It Was Meant to Be


“Growing up, I always kind of had that California dream, that maybe one day I would move to California. After I finished my master’s in biomedical sciences in New Jersey, I was, like, ‘Why not now?’ So I packed two suitcases, got a summer sublet and I moved to San Diego. I took a risk and it paid off.

I feel like if this is all that there is — this is your life and your one chance — I don’t want to get to the end of my life and be like, ‘I wish, I wish, I wish I would have done this or that.’ But my parents have always pushed me to be outgoing, and they’ve always exposed me to a lot of different things. They’ve always trusted me to make my own decisions.

I came to campus, and obviously aesthetically it was gorgeous. You see people lying on the grass, and it really looks like a movie. I went to an open house for the nursing program, and I met the former director of our program, Dr. Anita Hunter, and I was sold. I threw out my other applications and I only applied to USD. I said, ‘This is where I want to be’ — just the feeling I got being inside the School of Nursing, the faculty and the administration that I met. It was just an amazing experience, and I was like, ‘OK, that’s it. If I could move here and take that risk, then I’m going to take this risk and only apply there and if it’s meant to be, it’s meant to be.’ And I guess it was.

It’s been really great. I’ve felt an enormous amount of support, and the faculty really want you to succeed. They really want you to get out of your head. They don’t want you to worry so much about grades. They want you to focus on the entire learning process of really digging in and jumping in and feeling comfortable in the hospital. I’ve felt the support from all levels and I think that’s part of the reason why everyone comes out really successful in this program.

The number-one thing they’ve taught us is to be flexible in nursing, so we’ve learned how to bend.

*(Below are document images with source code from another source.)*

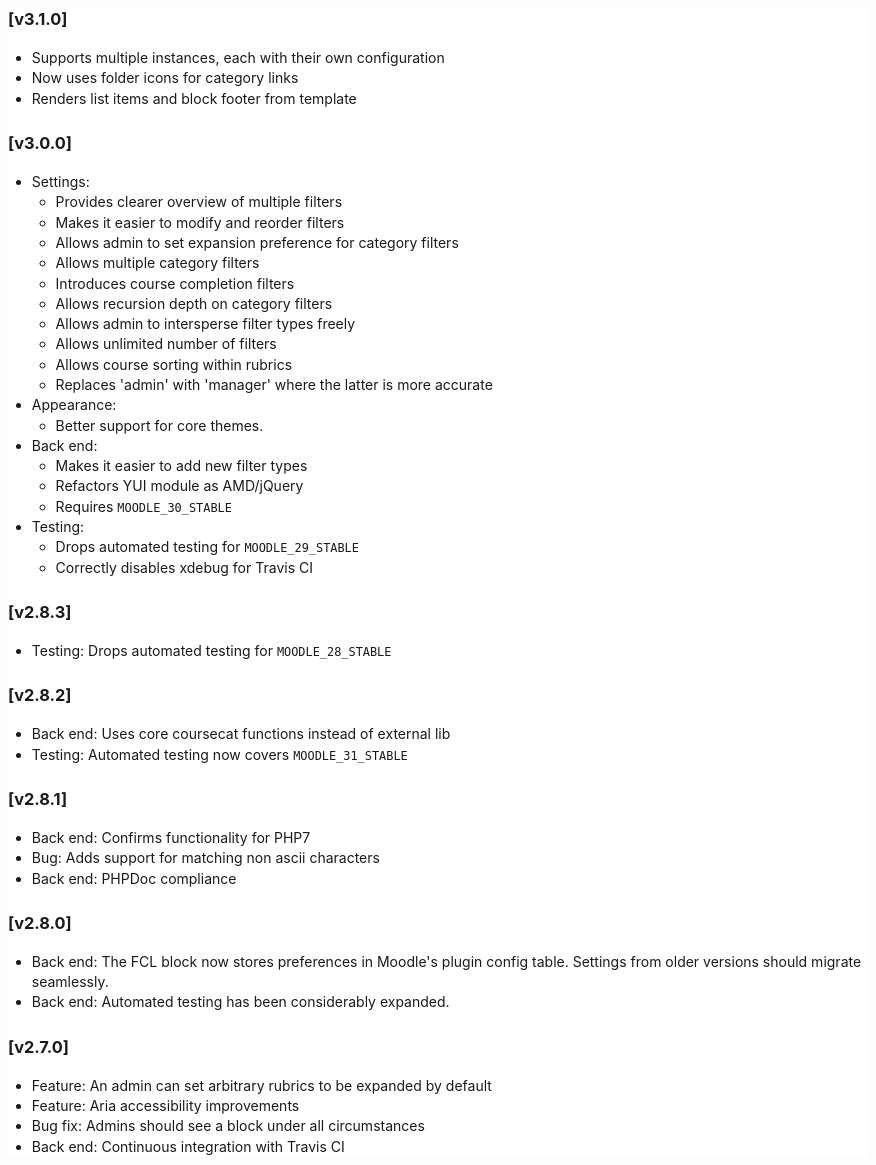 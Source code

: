 ### [v3.1.0]
* Supports multiple instances, each with their own configuration
* Now uses folder icons for category links
* Renders list items and block footer from template

### [v3.0.0]
* Settings:
  * Provides clearer overview of multiple filters
  * Makes it easier to modify and reorder filters
  * Allows admin to set expansion preference for category filters
  * Allows multiple category filters
  * Introduces course completion filters
  * Allows recursion depth on category filters
  * Allows admin to intersperse filter types freely
  * Allows unlimited number of filters
  * Allows course sorting within rubrics
  * Replaces 'admin' with 'manager' where the latter is more accurate
* Appearance:
  * Better support for core themes.
* Back end:
  * Makes it easier to add new filter types
  * Refactors YUI module as AMD/jQuery
  * Requires `MOODLE_30_STABLE`
* Testing:
  * Drops automated testing for `MOODLE_29_STABLE`
  * Correctly disables xdebug for Travis CI

### [v2.8.3]
* Testing: Drops automated testing for `MOODLE_28_STABLE`

### [v2.8.2]
* Back end: Uses core coursecat functions instead of external lib
* Testing: Automated testing now covers `MOODLE_31_STABLE`

### [v2.8.1]
* Back end: Confirms functionality for PHP7
* Bug: Adds support for matching non ascii characters
* Back end: PHPDoc compliance

### [v2.8.0]
* Back end: The FCL block now stores preferences in Moodle's plugin config table. Settings from older versions should migrate seamlessly.
* Back end: Automated testing has been considerably expanded.

### [v2.7.0]
* Feature: An admin can set arbitrary rubrics to be expanded by default
* Feature: Aria accessibility improvements 
* Bug fix: Admins should see a block under all circumstances
* Back end: Continuous integration with Travis CI

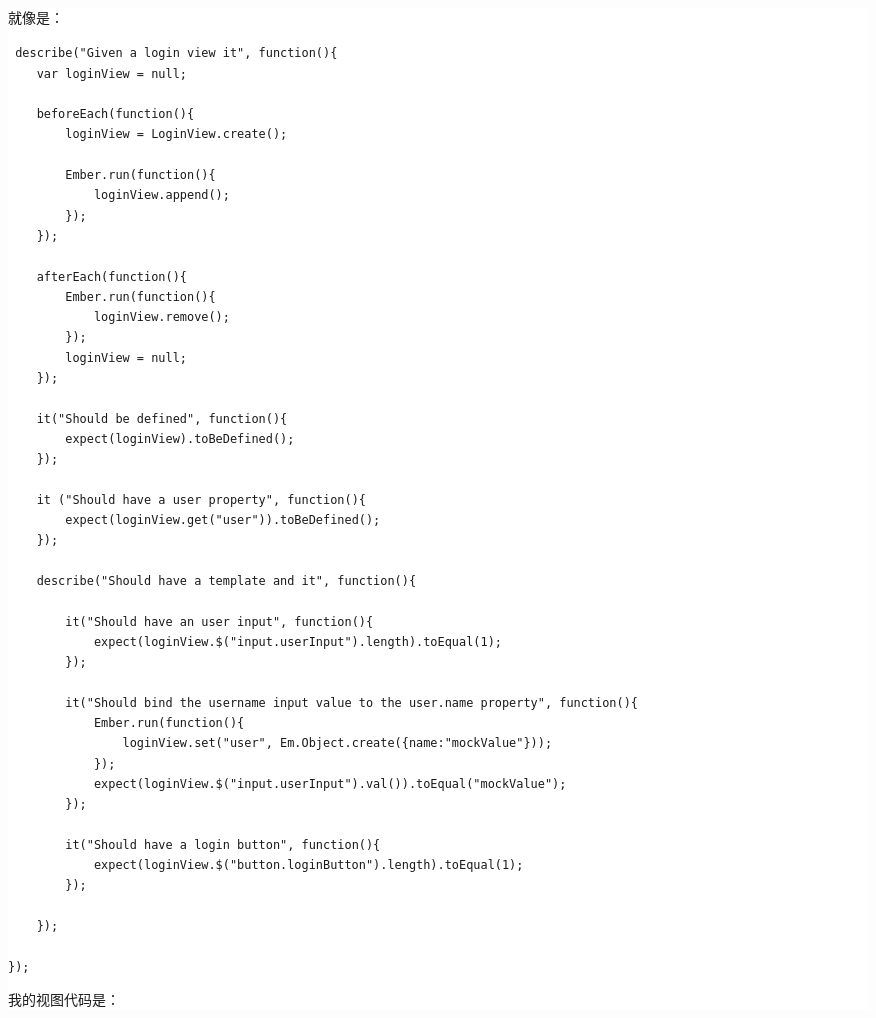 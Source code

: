 就像是：

```
 describe("Given a login view it", function(){
    var loginView = null;

    beforeEach(function(){
        loginView = LoginView.create();

        Ember.run(function(){
            loginView.append();
        }); 
    });

    afterEach(function(){
        Ember.run(function(){
            loginView.remove();
        });
        loginView = null;
    });

    it("Should be defined", function(){
        expect(loginView).toBeDefined();
    });

    it ("Should have a user property", function(){
        expect(loginView.get("user")).toBeDefined();
    });

    describe("Should have a template and it", function(){

        it("Should have an user input", function(){
            expect(loginView.$("input.userInput").length).toEqual(1);
        });

        it("Should bind the username input value to the user.name property", function(){
            Ember.run(function(){
                loginView.set("user", Em.Object.create({name:"mockValue"}));
            });
            expect(loginView.$("input.userInput").val()).toEqual("mockValue");  
        });

        it("Should have a login button", function(){
            expect(loginView.$("button.loginButton").length).toEqual(1);
        });

    });

}); 
```

我的视图代码是：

I’m part of the board of the Graduate Nursing Students Association. We try to plan community service and educational workshops, but we also try to do social events. There are opportunities to have fun, which I think you need. I need to have balance. I definitely have developed a really close group of girlfriends in my class, and we go out and go dancing or go watch the sunset and get out of our ‘nursing brains’ and just remember to breathe and have a good time. I’ve definitely made some lifelong friends.

I’m really looking forward to the next chapter in my life and also to exploring the other avenues in my life that have been put on the back burner during nursing school.”